**PROMPT**. Word for word, set down the records and skip each picture.

**SOURCE RECORDS**.
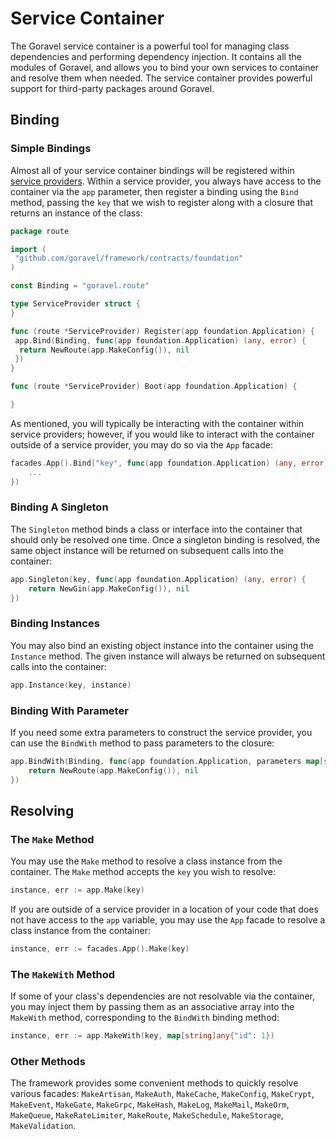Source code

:# Service Container

The Goravel service container is a powerful tool for managing class dependencies and performing dependency injection. It
contains all the modules of Goravel, and allows you to bind your own services to container and resolve them when needed.
The service container provides powerful support for third-party packages around Goravel.

## Binding

### Simple Bindings

Almost all of your service container bindings will be registered within [service providers](./providers).
Within a service provider, you always have access to the container via the `app` parameter, then register a binding
using the `Bind` method, passing the `key` that we wish to register along with a closure that returns an instance of the
class:

```go
package route

import (
 "github.com/goravel/framework/contracts/foundation"
)

const Binding = "goravel.route"

type ServiceProvider struct {
}

func (route *ServiceProvider) Register(app foundation.Application) {
 app.Bind(Binding, func(app foundation.Application) (any, error) {
  return NewRoute(app.MakeConfig()), nil
 })
}

func (route *ServiceProvider) Boot(app foundation.Application) {

}
```

As mentioned, you will typically be interacting with the container within service providers; however, if you would like
to interact with the container outside of a service provider, you may do so via the `App` facade:

```go
facades.App().Bind("key", func(app foundation.Application) (any, error) {
    ...
})
```

### Binding A Singleton

The `Singleton` method binds a class or interface into the container that should only be resolved one time. Once a
singleton binding is resolved, the same object instance will be returned on subsequent calls into the container:

```go
app.Singleton(key, func(app foundation.Application) (any, error) {
    return NewGin(app.MakeConfig()), nil
})
```

### Binding Instances

You may also bind an existing object instance into the container using the `Instance` method. The given instance will
always be returned on subsequent calls into the container:

```go
app.Instance(key, instance)
```

### Binding With Parameter

If you need some extra parameters to construct the service provider, you can use the `BindWith` method to pass
parameters to the closure:

```go
app.BindWith(Binding, func(app foundation.Application, parameters map[string]any) (any, error) {
    return NewRoute(app.MakeConfig()), nil
})
```

## Resolving

### The `Make` Method

You may use the `Make` method to resolve a class instance from the container. The `Make` method accepts the `key` you
wish to resolve:

```go
instance, err := app.Make(key)
```

If you are outside of a service provider in a location of your code that does not have access to the `app` variable, you
may use the `App` facade to resolve a class instance from the container:

```go
instance, err := facades.App().Make(key)
```

### The `MakeWith` Method

If some of your class's dependencies are not resolvable via the container, you may inject them by passing them as an
associative array into the `MakeWith` method, corresponding to the `BindWith` binding method:

```go
instance, err := app.MakeWith(key, map[string]any{"id": 1})
```

### Other Methods

The framework provides some convenient methods to quickly resolve various facades: `MakeArtisan`, `MakeAuth`,
`MakeCache`, `MakeConfig`, `MakeCrypt`, `MakeEvent`, `MakeGate`, `MakeGrpc`, `MakeHash`, `MakeLog`, `MakeMail`,
`MakeOrm`, `MakeQueue`, `MakeRateLimiter`, `MakeRoute`, `MakeSchedule`, `MakeStorage`, `MakeValidation`.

**EXPECTED ANSWER**.
Source code

:# Service Container

The Goravel service container is a powerful tool for managing class dependencies and performing dependency injection. It
contains all the modules of Goravel, and allows you to bind your own services to container and resolve them when needed.
The service container provides powerful support for third-party packages around Goravel.

## Binding

### Simple Bindings

Almost all of your service container bindings will be registered within [service providers](./providers).
Within a service provider, you always have access to the container via the `app` parameter, then register a binding
using the `Bind` method, passing the `key` that we wish to register along with a closure that returns an instance of the
class:

```go
package route

import (
 "github.com/goravel/framework/contracts/foundation"
)

const Binding = "goravel.route"

type ServiceProvider struct {
}

func (route *ServiceProvider) Register(app foundation.Application) {
 app.Bind(Binding, func(app foundation.Application) (any, error) {
  return NewRoute(app.MakeConfig()), nil
 })
}

func (route *ServiceProvider) Boot(app foundation.Application) {

}
```

As mentioned, you will typically be interacting with the container within service providers; however, if you would like
to interact with the container outside of a service provider, you may do so via the `App` facade:

```go
facades.App().Bind("key", func(app foundation.Application) (any, error) {
    ...
})
```

### Binding A Singleton

The `Singleton` method binds a class or interface into the container that should only be resolved one time. Once a
singleton binding is resolved, the same object instance will be returned on subsequent calls into the container:

```go
app.Singleton(key, func(app foundation.Application) (any, error) {
    return NewGin(app.MakeConfig()), nil
})
```

### Binding Instances

You may also bind an existing object instance into the container using the `Instance` method. The given instance will
always be returned on subsequent calls into the container:

```go
app.Instance(key, instance)
```

### Binding With Parameter

If you need some extra parameters to construct the service provider, you can use the `BindWith` method to pass
parameters to the closure:

```go
app.BindWith(Binding, func(app foundation.Application, parameters map[string]any) (any, error) {
    return NewRoute(app.MakeConfig()), nil
})
```

## Resolving

### The `Make` Method

You may use the `Make` method to resolve a class instance from the container. The `Make` method accepts the `key` you
wish to resolve:

```go
instance, err := app.Make(key)
```

If you are outside of a service provider in a location of your code that does not have access to the `app` variable, you
may use the `App` facade to resolve a class instance from the container:

```go
instance, err := facades.App().Make(key)
```

### The `MakeWith` Method

If some of your class's dependencies are not resolvable via the container, you may inject them by passing them as an
associative array into the `MakeWith` method, corresponding to the `BindWith` binding method:

```go
instance, err := app.MakeWith(key, map[string]any{"id": 1})
```

### Other Methods

The framework provides some convenient methods to quickly resolve various facades: `MakeArtisan`, `MakeAuth`,
`MakeCache`, `MakeConfig`, `MakeCrypt`, `MakeEvent`, `MakeGate`, `MakeGrpc`, `MakeHash`, `MakeLog`, `MakeMail`,
`MakeOrm`, `MakeQueue`, `MakeRateLimiter`, `MakeRoute`, `MakeSchedule`, `MakeStorage`, `MakeValidation`.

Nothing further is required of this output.